Lucknow: Commenting on the controversy over namaz on roads, All-India Muslim Personal Law Board (AIMPLB) member Khalid Rasheed Farangi Mahli on Sunday said prayer offering should not cause any inconvenience to anyone.
"Namaz is a prayer before Allah. It is not right to offer prayer by causing inconvenience to anyone," Farangi Mahli told media.
He, however, said namaz on roads was not a daily affair and takes place only on Fridays.
"In some mosques, when there is no space left for people, they offer prayers on the roads on Fridays. But if anyone has any objection to it, the namazis should make an extra effort to reach the mosque in time for it," he added.
Touching upon the issue of alleged incidents of people being forced to chant "Jai Shri Ram', Farangi Mahli said: "As far as Hinduism is concerned, there is no scope of getting something done forcibly. Lord Ram has not recommended it anywhere."
"Lord Ram is a 'maryada purshottam' (propriety of conduct).
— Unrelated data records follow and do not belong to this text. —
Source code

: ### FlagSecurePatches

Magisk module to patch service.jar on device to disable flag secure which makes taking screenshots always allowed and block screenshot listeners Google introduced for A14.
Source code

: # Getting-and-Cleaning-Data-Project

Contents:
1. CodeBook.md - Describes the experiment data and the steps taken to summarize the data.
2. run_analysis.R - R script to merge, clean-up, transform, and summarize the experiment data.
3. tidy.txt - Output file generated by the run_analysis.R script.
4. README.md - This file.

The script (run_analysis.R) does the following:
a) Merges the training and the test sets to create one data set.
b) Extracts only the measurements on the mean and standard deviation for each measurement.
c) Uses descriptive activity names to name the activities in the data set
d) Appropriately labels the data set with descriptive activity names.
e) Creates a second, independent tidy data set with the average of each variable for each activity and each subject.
How can anyone behave in an undignified manner in his name," he asked.
"Those who are behaving in this manner need to read more about Lord Ram so that they could know more about the one in whose name they are doing such things," Farangi Mahli said.
The general secretary of the AIMPLB, Maulana Wali Rehmani, however, said that it was not wrong according to the Shariat to offer namaz in an open place.
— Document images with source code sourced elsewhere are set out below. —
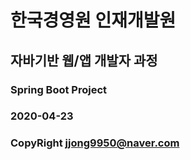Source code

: # 한국경영원 인재개발원
## 자바기반 웹/앱 개발자 과정

### Spring Boot Project
### 2020-04-23

### CopyRight jjong9950@naver.com

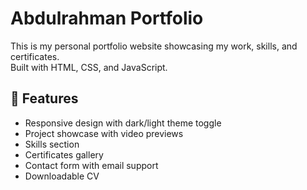# Abdulrahman Portfolio

This is my personal portfolio website showcasing my work, skills, and certificates.  
Built with HTML, CSS, and JavaScript.

## 📌 Features
- Responsive design with dark/light theme toggle
- Project showcase with video previews
- Skills section
- Certificates gallery
- Contact form with email support
- Downloadable CV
He refused to elaborate when asked if roads were not open space.
"Let people read into what I have said," he said, adding that it had become a habit of some "saffron-clad people" to behave in an arbitrary manner against Muslims.
In Hathras, some Hindutva organisations had objected to namaz on roads and had organised the recital of Hanuman Chalisa outside the Hanuman temple in Sikandararau area and had said it should be done every Tuesday.
In Aligarh too, some right-wing Hindutva organisations had decided to recite Hanuman Chailsa but the district administration took prompt action and banned all religious activities on roads.